DATA EXTRACT:
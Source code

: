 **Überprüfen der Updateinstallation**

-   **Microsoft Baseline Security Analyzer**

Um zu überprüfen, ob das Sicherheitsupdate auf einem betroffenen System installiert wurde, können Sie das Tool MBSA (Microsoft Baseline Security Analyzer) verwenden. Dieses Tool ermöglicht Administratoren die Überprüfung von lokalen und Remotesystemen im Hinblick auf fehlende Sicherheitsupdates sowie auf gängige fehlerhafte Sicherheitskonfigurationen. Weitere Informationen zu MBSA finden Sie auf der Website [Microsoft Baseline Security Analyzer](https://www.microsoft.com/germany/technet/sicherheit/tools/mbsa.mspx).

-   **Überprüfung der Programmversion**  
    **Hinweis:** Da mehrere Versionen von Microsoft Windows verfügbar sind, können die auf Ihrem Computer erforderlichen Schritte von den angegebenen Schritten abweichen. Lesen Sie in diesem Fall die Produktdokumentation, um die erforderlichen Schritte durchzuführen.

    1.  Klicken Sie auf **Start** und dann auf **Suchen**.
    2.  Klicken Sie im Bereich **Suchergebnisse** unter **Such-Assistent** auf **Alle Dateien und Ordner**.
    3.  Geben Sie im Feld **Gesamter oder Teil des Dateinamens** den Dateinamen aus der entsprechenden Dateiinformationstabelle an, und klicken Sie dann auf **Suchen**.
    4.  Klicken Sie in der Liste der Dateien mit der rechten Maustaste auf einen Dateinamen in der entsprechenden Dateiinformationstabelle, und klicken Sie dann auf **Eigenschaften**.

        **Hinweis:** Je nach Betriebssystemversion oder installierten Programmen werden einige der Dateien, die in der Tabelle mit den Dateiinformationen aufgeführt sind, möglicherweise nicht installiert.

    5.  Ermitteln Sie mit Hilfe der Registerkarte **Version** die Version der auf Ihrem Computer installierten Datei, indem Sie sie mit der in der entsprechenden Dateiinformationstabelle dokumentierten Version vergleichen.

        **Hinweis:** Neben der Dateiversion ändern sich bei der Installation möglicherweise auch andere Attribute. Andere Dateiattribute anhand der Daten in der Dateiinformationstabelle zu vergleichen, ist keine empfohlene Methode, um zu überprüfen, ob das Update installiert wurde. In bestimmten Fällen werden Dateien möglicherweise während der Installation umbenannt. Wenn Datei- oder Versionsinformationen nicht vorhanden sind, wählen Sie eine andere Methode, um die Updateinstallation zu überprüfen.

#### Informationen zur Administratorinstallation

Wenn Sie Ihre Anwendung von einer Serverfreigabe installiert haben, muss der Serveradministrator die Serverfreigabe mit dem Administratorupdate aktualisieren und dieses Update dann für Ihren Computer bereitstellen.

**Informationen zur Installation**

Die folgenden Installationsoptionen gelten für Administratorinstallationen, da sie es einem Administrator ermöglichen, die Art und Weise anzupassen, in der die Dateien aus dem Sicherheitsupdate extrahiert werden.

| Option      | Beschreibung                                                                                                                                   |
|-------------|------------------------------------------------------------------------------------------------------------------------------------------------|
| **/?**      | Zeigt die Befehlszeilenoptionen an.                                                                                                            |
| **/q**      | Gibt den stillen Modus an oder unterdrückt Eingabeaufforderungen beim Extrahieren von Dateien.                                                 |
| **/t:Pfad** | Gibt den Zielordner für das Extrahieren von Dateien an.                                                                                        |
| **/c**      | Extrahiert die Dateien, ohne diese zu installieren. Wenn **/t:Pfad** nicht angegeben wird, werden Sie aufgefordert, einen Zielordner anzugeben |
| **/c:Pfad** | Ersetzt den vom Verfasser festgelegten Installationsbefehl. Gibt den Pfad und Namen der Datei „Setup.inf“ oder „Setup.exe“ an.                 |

WHAT YOU ARE ASKED TO DO: Every line in the material above that has the word "Zielordner" should be copied.

RESPONSE BELOW:
| **/t:Pfad** | Gibt den Zielordner für das Extrahieren von Dateien an.                                                                                        |
| **/c**      | Extrahiert die Dateien, ohne diese zu installieren. Wenn **/t:Pfad** nicht angegeben wird, werden Sie aufgefordert, einen Zielordner anzugeben |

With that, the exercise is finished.